When Queen Elizabeth II died on September 8 at the end of an extraordinary life and the longest reign of any British monarch, a chain of events was set in motion that had been planned for decades. The arrangements for transporting the Queen back to London, for her lying in state and for her funeral had been meticulously prepared well in advance.
The Queen’s funeral is set to take place on Monday, September 19, the eleventh day of a 12-day official mourning period. The funeral had been planned for the tenth day of the period, but as that day would have been a Sunday, it was settled that the funeral would be on the Monday instead. The day has been announced as a Bank Holiday in the United Kingdom, meaning that businesses, shops and schools will largely be closed.
Prior to the funeral, there are four days when the Queen lies in state at Westminster Hall, having arrived there from Balmoral, via Buckingham Palace, on Wednesday 14th September. Huge queues have been snaking along the river in London as people lined up to pay their respects to the monarch. For the lying-in-state, the coffin is covered in the Royal Standard, and topped with the imperial state crown, the orb and sceptre that make up the instruments of state. A national ‘Moment of Reflection’ is due to take place on Sunday 18 September at 8pm, the night before the funeral, when the public is encouraged to reflect on the Queen’s life.

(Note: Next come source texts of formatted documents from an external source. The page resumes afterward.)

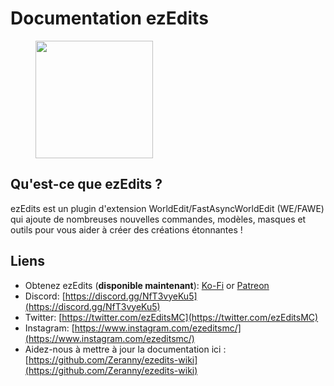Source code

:# Documentation ezEdits

<div align="left">

<figure><img src=".gitbook/assets/logofinal5.png" alt="" width="188"><figcaption></figcaption></figure>

</div>

## Qu'est-ce que ezEdits ?

ezEdits est un plugin d'extension WorldEdit/FastAsyncWorldEdit (WE/FAWE) qui ajoute de nombreuses nouvelles commandes, modèles, masques et outils pour vous aider à créer des créations étonnantes !

## Liens

* Obtenez ezEdits (**disponible maintenant**): [Ko-Fi](https://ko-fi.com/ezedits) or [Patreon](https://www.patreon.com/ezedits)
* Discord: [https://discord.gg/NfT3vyeKu5](https://discord.gg/NfT3vyeKu5)
* Twitter: [https://twitter.com/ezEditsMC](https://twitter.com/ezEditsMC)
* Instagram: [https://www.instagram.com/ezeditsmc/](https://www.instagram.com/ezeditsmc/)
* Aidez-nous à mettre à jour la documentation ici : [https://github.com/Zeranny/ezedits-wiki](https://github.com/Zeranny/ezedits-wiki)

On the morning of the state funeral, the coffin will be transferred to the state carriage at 10.35am; the carriage, drawn by the traditional 142 royal naval ratings, will lead an elaborate procession from the Palace of Westminster to Westminster Abbey. The procession itself is scheduled to begin at 10.44am, in which the King, his siblings the Princess Royal, the Duke of York and the Earl of Wessex will walk behind the carriage to the Abbey. Behind the Queen’s children will walk her grandsons, the Prince of Wales, the Duke of Sussex and Peter Phillips. The state funeral service will be conducted at 11am, attended by more than 2000 guests, including many heads of state such as the Canadian Prime Minister Justin Trudeau and the French President Emmanuel Macron. The congregation will begin taking their seats from 8am.
The service will be conducted by the Dean of Westminster, while the Archbishop of Canterbury, Rowan Williams, will preach the sermon. The UK’s Prime Minister, Liz Truss, will read one of the lessons. The service will end with the commemorative bugle call known as the ‘Last Post’, a two minute silence to be observed by the entire nation at 11.55am, and a lament played by the Queen’s personal piper.
State funerals are rare occasions, usually only granted to monarchs, although exceptions have been made for extremely important figures such as Winston Churchill and Isaac Newton. Churchill’s funeral in 1965 was in fact the most recent state funeral in the UK. The organisation of the funeral (as well as all the arrangements preceding it) is the responsibility of the Earl Marshal, a position held by the Duke of Norfolk, who has been planning for the event for decades.
Following the service at Westminster Abbey, the coffin will return to the gun carriage and travel in a procession to Wellington Arch at Hyde Park Corner, again followed by the King, his siblings, and the Prince of Wales and Prince Harry. The Queen Consort and Princess of Wales will travel to the Arch by car, along with the Duchess of Sussex and Countess of Wessex. The route will pass through Parliament Square, the Mall and Constitution Hill, with members of the armed forces lining the route. In Hyde Park, the King’s Troop Royal Artillery will fire minute guns, and Big Ben will toll throughout the entire hour of the procession.
The procession is made up of seven groups dedicated to public service, each supported by a service band. Mounties from the Royal Canadian Mounted Police will be in the lead, followed by members of the Royal Ulster Constabulary and the NHS, along with units from the Armed Forces of the Commonwealth.
At Wellington Arch the coffin will be transferred from the gun carriage to a hearse, which will then proceed to Windsor. Once there, a further procession will take it to St George’s Chapel at Windsor Castle, travelling up the Long Walk on the way. The passage along the Long Walk is expected to take place from 3.10pm. The committal service at the chapel will follow at 4pm, attended by 800 people. During this service, the crown, orb and sceptre will be removed from the coffin, to be returned later to the Tower of London.
Finally, the burial will take place in a private family service at 7.30pm at King George VI Memorial Chapel. The Queen will be laid to rest next to her husband the Duke of Edinburgh, who died in 2021.